My phone rings. A man’s voice is on the other line. After a short hello and how are you we get straight to business.
“The upstairs guest bathroom toilet was leaking water on the floor,so I turned the water to the toilet off. We don’t use that bathroom except when family comes to stay. That was nine months ago so the water has been off since then. Can you come by and fix it? We have family coming to stay.”
I moved things around to make a little time in my schedule, and headed over to the leaky toilet. My customer thought it was probably the wax ring leaking because the leak only made an appearance when he flushed. Sounded right to me so I stopped in at Home Depot and grabbed a wax ring with a flange and one with no flange. When I got to the house, I was introduced to the offending porcelain object, then the home owner left me to conduct my interview so to speak.

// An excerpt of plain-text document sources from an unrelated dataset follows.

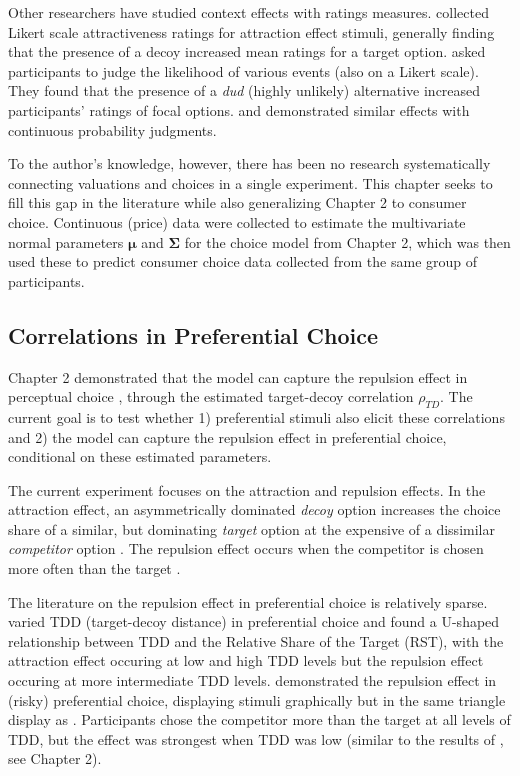 Other researchers have studied context effects with ratings measures. \textcite{wedellUsingJudgmentsUnderstand} collected Likert scale attractiveness ratings for attraction effect stimuli, generally finding that the presence of a decoy increased mean ratings for a target option. \textcite{windschitl2004dud} asked participants to judge the likelihood of various events (also on a Likert scale). They found that the presence of a \textit{dud} (highly unlikely) alternative increased participants' ratings of focal options. \textcite{caiWhenAlternativeHypotheses2023} and \textcite{fang2024context} demonstrated similar effects with continuous probability judgments.

To the author's knowledge, however, there has been no research systematically connecting valuations and choices in a single experiment. This chapter seeks to fill this gap in the literature while also generalizing Chapter 2 to consumer choice. Continuous (price) data were collected to estimate the multivariate normal parameters $\boldsymbol{\mu}$ and $\boldsymbol{\Sigma}$ for the choice model from Chapter 2, which was then used these to predict consumer choice data collected from the same group of participants.

\subsection{Correlations in Preferential Choice}
Chapter 2 demonstrated that the model can capture the repulsion effect in perceptual choice \parencite{spektorWhenGoodLooks2018b}, through the estimated target-decoy correlation $\rho_{TD}$. The current goal is to test whether 1) preferential stimuli also elicit these correlations and 2) the model can capture the repulsion effect in preferential choice, conditional on these estimated parameters. 

The current experiment focuses on the attraction and repulsion effects. In the attraction effect, an asymmetrically dominated \textit{decoy} option increases the choice share of a similar, but dominating \textit{target} option at the expensive of a dissimilar \textit{competitor} option \parencite{huberAddingAsymmetricallyDominated1982d}. The repulsion effect occurs when the competitor is chosen more often than the target \parencite{simonson2014vices}. 

The literature on the repulsion effect in preferential choice is relatively sparse. \textcite{liaoInfluenceDistanceDecoy2021} varied TDD (target-decoy distance) in preferential choice and found a U-shaped relationship between TDD and the Relative Share of the Target (RST), with the attraction effect occuring at low and high TDD levels but the repulsion effect occuring at more intermediate TDD levels. \textcite{spektorRepulsionEffectPreferential2022} demonstrated the repulsion effect in (risky) preferential choice, displaying stimuli graphically but in the same triangle display as \textcite{spektorWhenGoodLooks2018b}. Participants chose the competitor more than the target at all levels of TDD, but the effect was strongest when TDD was low (similar to the results of \textcite{spektorWhenGoodLooks2018b}, see Chapter 2). 



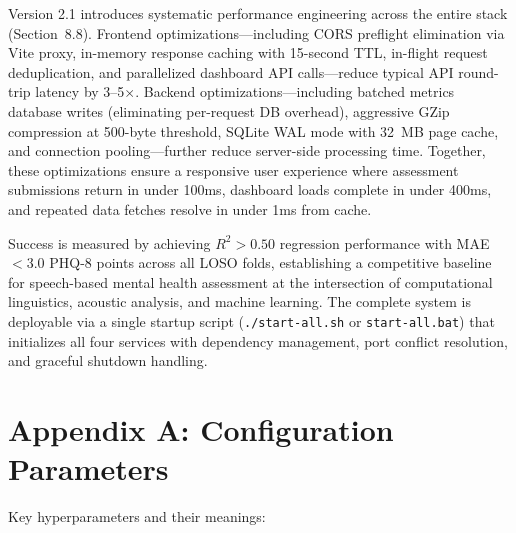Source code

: \documentclass[12pt]{article}
\begin{document}
	Version 2.1 introduces systematic performance engineering across the entire stack (Section~8.8). Frontend optimizations---including CORS preflight elimination via Vite proxy, in-memory response caching with 15-second TTL, in-flight request deduplication, and parallelized dashboard API calls---reduce typical API round-trip latency by 3--5$\times$. Backend optimizations---including batched metrics database writes (eliminating per-request DB overhead), aggressive GZip compression at 500-byte threshold, SQLite WAL mode with 32~MB page cache, and connection pooling---further reduce server-side processing time. Together, these optimizations ensure a responsive user experience where assessment submissions return in under 100ms, dashboard loads complete in under 400ms, and repeated data fetches resolve in under 1ms from cache.

	Success is measured by achieving $R^2 > 0.50$ regression performance with MAE $< 3.0$ PHQ-8 points across all LOSO folds, establishing a competitive baseline for speech-based mental health assessment at the intersection of computational linguistics, acoustic analysis, and machine learning. The complete system is deployable via a single startup script (\texttt{./start-all.sh} or \texttt{start-all.bat}) that initializes all four services with dependency management, port conflict resolution, and graceful shutdown handling.

	\newpage


	\section*{Appendix A: Configuration Parameters}

	Key hyperparameters and their meanings:
\end{document}
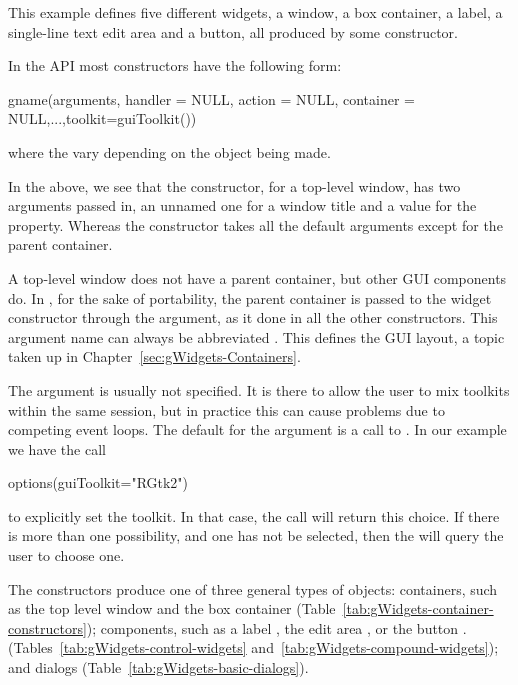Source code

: This example defines five different widgets, a window, a box
container, a label, a single-line text edit area and a button, all
produced by some constructor.


In the  API most constructors have the following form: 
\begin{Schunk}
\begin{Sinput}
 gname(arguments, handler = NULL, action = NULL, 
       container = NULL,...,toolkit=guiToolkit())
\end{Sinput}
\end{Schunk}
where the  vary depending on the object being made. 

In the above, we see that the  constructor, for a
top-level window, has two arguments passed in, an unnamed one for a
window title and a value for the  property. Whereas the
 constructor takes all the default arguments except for
the parent container.

A top-level window does not have a parent container, but other GUI
components do. In , for the sake of portability, the
parent container is passed to the widget constructor through the
 argument, as it done in all the other constructors.
This argument name can always be abbreviated . This defines
the GUI layout, a topic taken up in
Chapter~\ref{sec:gWidgets-Containers}.

The  argument is usually not specified. It is there to
allow the user to mix toolkits within the same \R\/ session, but in
practice this can cause problems due to competing event loops. The default
for the  argument is a call to . 
In our example we have the call
\begin{Schunk}
\begin{Sinput}
 options(guiToolkit="RGtk2")
\end{Sinput}
\end{Schunk}
to explicitly set the toolkit. In that case, the call will return this
choice. If there is more than one possibility, and one has not be
selected, then the  will query the user to choose one.

The constructors produce one of three general types of objects: containers,
such as the top level window  and the box container 
(Table~\ref{tab:gWidgets-container-constructors}); components, such as
a label , the edit area , or the button .
(Tables~\ref{tab:gWidgets-control-widgets}
and~\ref{tab:gWidgets-compound-widgets}); and dialogs (Table~\ref{tab:gWidgets-basic-dialogs}).



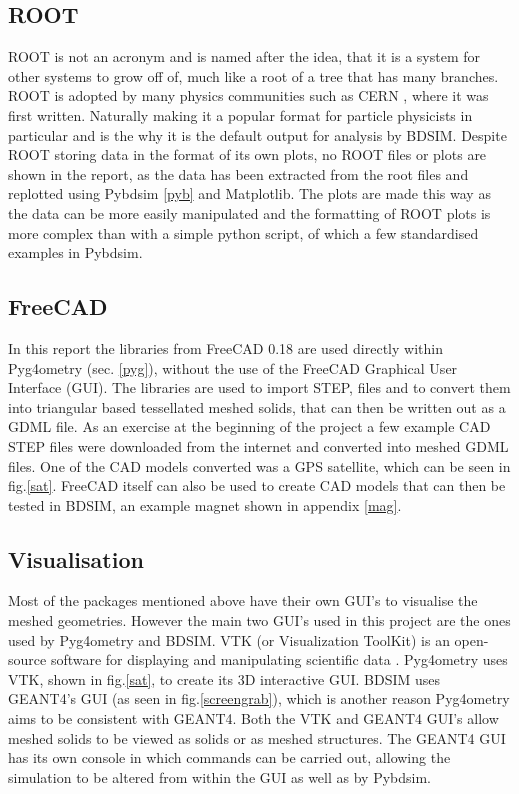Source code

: \documentclass[12pt,a4paper]{article}
\begin{document}
\subsection{ROOT}\label{root}
ROOT is not an acronym and is named after the idea, that it is a system for other systems to grow off of, much like a root of a tree that has many branches. ROOT is adopted by many physics communities such as CERN \cite{cern}, where it was first written. Naturally making it a popular format for particle physicists in particular and is the why it is the default output for analysis by BDSIM. Despite ROOT storing data in the format of its own plots, no ROOT files or plots are shown in the report, as the data has been extracted from the root files and replotted using Pybdsim \ref{pyb} and Matplotlib. The plots are made this way as the data can be more easily manipulated and the formatting of ROOT plots is more complex than with a simple python script, of which a few standardised examples in Pybdsim.

\subsection{FreeCAD}
In this report the libraries from FreeCAD 0.18 \cite{18} are used directly within Pyg4ometry (sec. \ref{pyg}), without the use of the FreeCAD Graphical User Interface (GUI). The libraries are used to import STEP, files and to convert them into triangular based tessellated meshed solids, that can then be written out as a GDML file. As an exercise at the beginning of the project a few example CAD STEP files were downloaded from the internet and converted into meshed GDML files. One of the CAD models converted was a GPS satellite, which can be seen in fig.\ref{sat}. FreeCAD itself can also be used to create CAD models that can then be tested in BDSIM, an example magnet shown in appendix \ref{mag}.

\subsection{Visualisation}
\label{vis}
Most of the packages mentioned above have their own GUI's to visualise the meshed geometries. However the main two GUI's used in this project are the ones used by Pyg4ometry and BDSIM. VTK (or Visualization ToolKit) is an open-source software for displaying and manipulating scientific data \cite{vtk}. Pyg4ometry uses VTK, shown in fig.\ref{sat}, to create its 3D interactive GUI. BDSIM uses GEANT4's GUI (as seen in fig.\ref{screengrab}), which is another reason Pyg4ometry aims to be consistent with GEANT4. Both the VTK and GEANT4 GUI's allow meshed solids to be viewed as solids or as meshed structures. The GEANT4 GUI has its own console in which commands can be carried out, allowing the simulation to be altered from within the GUI as well as by Pybdsim.
\end{document}
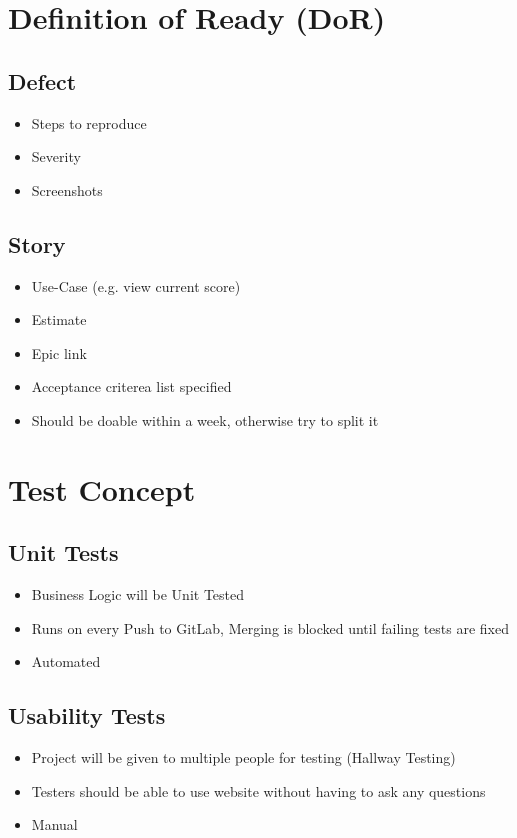 \section{Definition of Ready (DoR)}

\subsection{Defect} 
\begin{itemize}
    \item Steps to reproduce 
    \item Severity 
    \item Screenshots 
\end{itemize}

\subsection{Story}
\begin{itemize}
    \item Use-Case (e.g. view current score)
    \item Estimate 
    \item Epic link 
    \item Acceptance criterea list specified 
    \item Should be doable within a week, otherwise try to split it 
\end{itemize}

\section{Test Concept}
\subsection{Unit Tests}
\begin{itemize}
    \item Business Logic will be Unit Tested
    \item Runs on every Push to GitLab, Merging is blocked until failing tests are fixed
    \item Automated
\end{itemize}

\subsection{Usability Tests}
\begin{itemize}
    \item Project will be given to multiple people for testing (Hallway Testing)
    \item Testers should be able to use website without having to ask any questions
    \item Manual
\end{itemize}

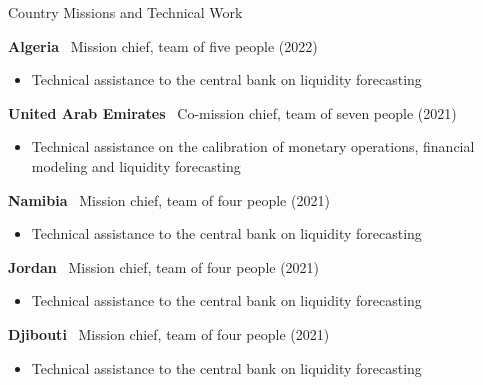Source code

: \documentclass[usegeometry, 10pt, a4paper]{cv} %
\newcommand{\activite}[1]{\textbf{#1}\ }
\newcommand{\midreduce}{-0.5cm}
\begin{document}
\newpage

\begin{rubriquetableau}[0.95\textwidth]{Country Missions and Technical Work}\\
  \vspace{-0.5cm}

  \activite{Algeria} Mission chief, team of five people (2022)\\
  \vspace{\midreduce}
  \begin{itemize}[label={}]
  \item \small{Technical assistance to the central bank on liquidity forecasting}    
  \end{itemize}
  
  \activite{United Arab Emirates} Co-mission chief, team of seven people (2021)\\
  \vspace{\midreduce}
  \begin{itemize}[label={}]
    \item \small{Technical assistance on the calibration of monetary
        operations, financial modeling and liquidity forecasting}
  \end{itemize}

  \activite{Namibia} Mission chief, team of four people (2021) \\
  \vspace{\midreduce}
  \begin{itemize}[label={}]
    \item \small{Technical assistance to the central bank on liquidity forecasting}
  \end{itemize}

  \activite{Jordan} Mission chief, team of four people (2021)\\
  \vspace{\midreduce}
  \begin{itemize}[label={}]
    \item \small{Technical assistance to the central bank on liquidity forecasting}
  \end{itemize}
  
  \activite{Djibouti} Mission chief, team of four people (2021)\\
  \vspace{\midreduce}
  \begin{itemize}[label={}]
    \item \small{Technical assistance to the central bank on liquidity forecasting}
  \end{itemize}


\end{rubriquetableau}
\end{document}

I found the water turned off and the toilet totally dry in the tank and bowl. I expected as much since it had not had water for nine months. I turned the water on to fill the tank and it filled, just like it should. I concentrated my attention on the floor around the toilet base (to watch for water) and flushed. Water immediately came out around the base of the toilet tank where it’s attached to the bowl. The gasket between the bowl and tank leaked. It could be dry and brittle–or not. It was anybody’s guess. But I did know the leak was water from the failed gasket. I didn’t have a toilet tank gasket in my vehicle, so I took off for Lowe’s.
In our community, Lowe’s has the best selection of toilet parts to chose from. I hurried down the aisle carrying the gasket and new tank bolts. The gasket replacement requires that I (1) turn off the water supply; (2) remove the water from the tank–I always use my wet/dry vac to remove water from the tank and bowl; (3) and then take the tank off the bowl. Emptying the tank of its water saves clean up time at the end; I learned this the first time I spilled water on the floor when I tried to move a full toilet or tank.
Luckily, this toilet only had two tank bolts; some have more. I removed the first one and started on the second when I found the secret the toilet kept from its owner: a hair-line crack through the tank bolt hole to the center gasket area. Not a good thing. Toilet tank cracks always leak. You can patch them but after a while they will leak again. There are products on the market that patch porcelain cracks, but exposed to water all the time they won’t hold and your luck will run out. I never let my customers take a gamble that could cost them a lot more later.
I needed to find a new tank, but the toilet was old so the exact replacement tank was not made anymore. The only option was to put in a whole new toilet. I gave the news to my customer, and he surprised me with “I have a used one in the garage from when you replaced our toilet with a tall one a few years back.” What a stroke of luck. I did replace a toilet of theirs a few years ago, but here’s the question: How many people keep their old toilets? I have heard of and maybe seen a toilet in the front yard of someone’s home, one with flowers planted in the bowl. No, wait: I don’t think I’ve seen that in person, either. Just on TV. I think about that toilet, stashed somewhere for who knows what, and it makes me chuckle. I wonder if his wife chuckles about it too. She keeps an immaculate house. A beautiful home with everything in its place.
As it turned out, the flapper was bad but I changed it out with the other toilet and it worked perfectly. Too bad I couldn’t just change the tank out, but it didn’t match.
And no, we didn’t keep the old toilet. I smashed it and put it in the garbage.